* _Task brief_: Which lines of the records below contain the word "touchstart"? Copy each of them out.

---------- Task inputs

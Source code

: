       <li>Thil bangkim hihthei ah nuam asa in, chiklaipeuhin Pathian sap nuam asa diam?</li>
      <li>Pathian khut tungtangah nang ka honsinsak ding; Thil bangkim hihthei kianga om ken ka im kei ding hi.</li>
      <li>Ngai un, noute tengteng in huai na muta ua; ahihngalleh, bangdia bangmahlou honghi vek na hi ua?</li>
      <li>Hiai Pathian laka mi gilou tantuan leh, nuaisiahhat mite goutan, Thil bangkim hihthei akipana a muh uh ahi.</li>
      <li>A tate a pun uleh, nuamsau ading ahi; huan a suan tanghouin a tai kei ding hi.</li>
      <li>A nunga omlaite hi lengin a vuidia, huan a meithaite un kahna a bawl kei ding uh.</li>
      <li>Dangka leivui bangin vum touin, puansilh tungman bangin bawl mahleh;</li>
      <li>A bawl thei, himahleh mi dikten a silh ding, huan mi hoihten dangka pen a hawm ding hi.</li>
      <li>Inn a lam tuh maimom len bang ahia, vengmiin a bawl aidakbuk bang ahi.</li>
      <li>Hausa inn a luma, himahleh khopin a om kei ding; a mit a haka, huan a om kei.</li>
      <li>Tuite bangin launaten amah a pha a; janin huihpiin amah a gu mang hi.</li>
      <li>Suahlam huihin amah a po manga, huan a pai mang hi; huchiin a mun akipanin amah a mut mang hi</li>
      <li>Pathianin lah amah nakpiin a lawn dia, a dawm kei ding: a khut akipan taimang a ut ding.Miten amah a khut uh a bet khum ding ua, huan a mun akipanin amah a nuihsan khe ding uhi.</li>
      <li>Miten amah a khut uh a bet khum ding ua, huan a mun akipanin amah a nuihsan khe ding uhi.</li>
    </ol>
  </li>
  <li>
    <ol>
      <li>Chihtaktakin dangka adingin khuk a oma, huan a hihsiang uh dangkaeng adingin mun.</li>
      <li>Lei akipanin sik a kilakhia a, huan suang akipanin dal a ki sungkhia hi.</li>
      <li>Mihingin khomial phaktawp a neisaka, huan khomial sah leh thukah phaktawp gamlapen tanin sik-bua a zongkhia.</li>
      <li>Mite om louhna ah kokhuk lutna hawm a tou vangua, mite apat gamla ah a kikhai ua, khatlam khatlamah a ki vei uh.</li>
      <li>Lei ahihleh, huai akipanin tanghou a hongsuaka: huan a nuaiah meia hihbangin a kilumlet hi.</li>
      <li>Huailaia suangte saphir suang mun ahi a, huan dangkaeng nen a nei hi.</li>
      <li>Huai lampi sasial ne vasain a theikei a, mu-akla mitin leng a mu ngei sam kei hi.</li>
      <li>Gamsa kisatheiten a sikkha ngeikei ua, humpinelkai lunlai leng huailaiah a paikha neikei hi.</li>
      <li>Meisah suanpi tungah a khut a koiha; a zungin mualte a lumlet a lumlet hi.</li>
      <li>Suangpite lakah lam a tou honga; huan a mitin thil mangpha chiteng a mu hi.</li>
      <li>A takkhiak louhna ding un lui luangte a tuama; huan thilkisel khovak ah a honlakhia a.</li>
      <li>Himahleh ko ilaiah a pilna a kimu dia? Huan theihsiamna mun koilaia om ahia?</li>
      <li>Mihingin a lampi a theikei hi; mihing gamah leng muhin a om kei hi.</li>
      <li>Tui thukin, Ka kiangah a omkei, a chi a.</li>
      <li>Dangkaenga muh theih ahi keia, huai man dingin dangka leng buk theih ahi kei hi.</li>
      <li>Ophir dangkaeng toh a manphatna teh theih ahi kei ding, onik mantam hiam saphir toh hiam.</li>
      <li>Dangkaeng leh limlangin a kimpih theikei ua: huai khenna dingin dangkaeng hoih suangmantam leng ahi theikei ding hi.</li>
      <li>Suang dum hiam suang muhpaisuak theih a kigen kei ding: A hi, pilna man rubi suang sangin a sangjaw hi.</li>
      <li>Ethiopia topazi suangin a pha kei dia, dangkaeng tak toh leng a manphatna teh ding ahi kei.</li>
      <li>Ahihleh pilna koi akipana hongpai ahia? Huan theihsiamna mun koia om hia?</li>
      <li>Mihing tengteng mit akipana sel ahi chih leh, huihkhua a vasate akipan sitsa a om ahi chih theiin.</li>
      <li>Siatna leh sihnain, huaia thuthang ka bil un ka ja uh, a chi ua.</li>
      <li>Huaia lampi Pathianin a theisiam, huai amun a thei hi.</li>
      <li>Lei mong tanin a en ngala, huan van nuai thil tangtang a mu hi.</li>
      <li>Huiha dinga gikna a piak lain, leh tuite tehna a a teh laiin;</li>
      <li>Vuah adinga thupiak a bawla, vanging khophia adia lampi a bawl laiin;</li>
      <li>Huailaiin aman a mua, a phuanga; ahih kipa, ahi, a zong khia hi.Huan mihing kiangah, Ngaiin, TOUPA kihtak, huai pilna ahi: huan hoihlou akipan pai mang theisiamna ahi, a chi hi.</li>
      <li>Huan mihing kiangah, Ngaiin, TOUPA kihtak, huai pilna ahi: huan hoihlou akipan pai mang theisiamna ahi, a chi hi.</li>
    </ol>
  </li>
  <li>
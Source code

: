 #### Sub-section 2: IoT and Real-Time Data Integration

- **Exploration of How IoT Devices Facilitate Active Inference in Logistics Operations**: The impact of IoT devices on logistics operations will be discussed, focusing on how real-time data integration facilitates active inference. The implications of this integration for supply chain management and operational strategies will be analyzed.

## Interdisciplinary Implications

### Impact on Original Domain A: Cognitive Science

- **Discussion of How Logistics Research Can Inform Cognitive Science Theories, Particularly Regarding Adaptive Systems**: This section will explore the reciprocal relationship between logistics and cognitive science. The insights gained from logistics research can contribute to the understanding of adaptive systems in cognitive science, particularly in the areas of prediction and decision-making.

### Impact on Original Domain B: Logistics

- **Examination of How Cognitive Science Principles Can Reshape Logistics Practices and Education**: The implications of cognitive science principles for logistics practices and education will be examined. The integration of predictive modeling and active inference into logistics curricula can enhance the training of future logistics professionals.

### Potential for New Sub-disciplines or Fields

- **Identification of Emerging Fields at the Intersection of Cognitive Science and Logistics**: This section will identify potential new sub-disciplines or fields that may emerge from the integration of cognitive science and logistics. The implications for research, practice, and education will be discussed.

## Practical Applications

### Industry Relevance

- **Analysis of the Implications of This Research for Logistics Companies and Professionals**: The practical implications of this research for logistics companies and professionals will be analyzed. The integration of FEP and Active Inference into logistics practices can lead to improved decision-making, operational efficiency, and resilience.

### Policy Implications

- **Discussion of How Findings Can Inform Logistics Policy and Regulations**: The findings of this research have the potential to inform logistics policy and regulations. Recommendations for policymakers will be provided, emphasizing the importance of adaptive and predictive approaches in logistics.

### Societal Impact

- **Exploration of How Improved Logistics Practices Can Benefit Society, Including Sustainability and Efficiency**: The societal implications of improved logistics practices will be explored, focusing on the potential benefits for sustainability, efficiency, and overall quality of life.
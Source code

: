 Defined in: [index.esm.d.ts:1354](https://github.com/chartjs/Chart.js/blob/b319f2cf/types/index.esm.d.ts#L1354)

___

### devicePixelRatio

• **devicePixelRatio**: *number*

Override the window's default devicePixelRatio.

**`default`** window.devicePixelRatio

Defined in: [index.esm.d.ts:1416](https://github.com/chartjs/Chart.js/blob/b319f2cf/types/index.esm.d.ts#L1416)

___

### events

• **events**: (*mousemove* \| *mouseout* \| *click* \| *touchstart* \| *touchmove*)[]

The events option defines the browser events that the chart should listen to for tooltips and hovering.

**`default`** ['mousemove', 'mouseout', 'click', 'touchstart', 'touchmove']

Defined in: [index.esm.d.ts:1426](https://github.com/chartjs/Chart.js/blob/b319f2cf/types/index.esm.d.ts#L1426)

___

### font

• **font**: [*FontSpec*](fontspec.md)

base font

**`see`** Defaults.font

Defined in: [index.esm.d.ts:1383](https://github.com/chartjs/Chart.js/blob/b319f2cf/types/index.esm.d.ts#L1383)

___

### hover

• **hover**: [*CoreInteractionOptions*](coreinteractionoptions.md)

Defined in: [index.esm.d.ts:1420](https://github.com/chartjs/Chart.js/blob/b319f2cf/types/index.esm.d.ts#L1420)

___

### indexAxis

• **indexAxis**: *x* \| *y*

--------------------

* _Written reply_:
• **events**: (*mousemove* \| *mouseout* \| *click* \| *touchstart* \| *touchmove*)[]
**`default`** ['mousemove', 'mouseout', 'click', 'touchstart', 'touchmove']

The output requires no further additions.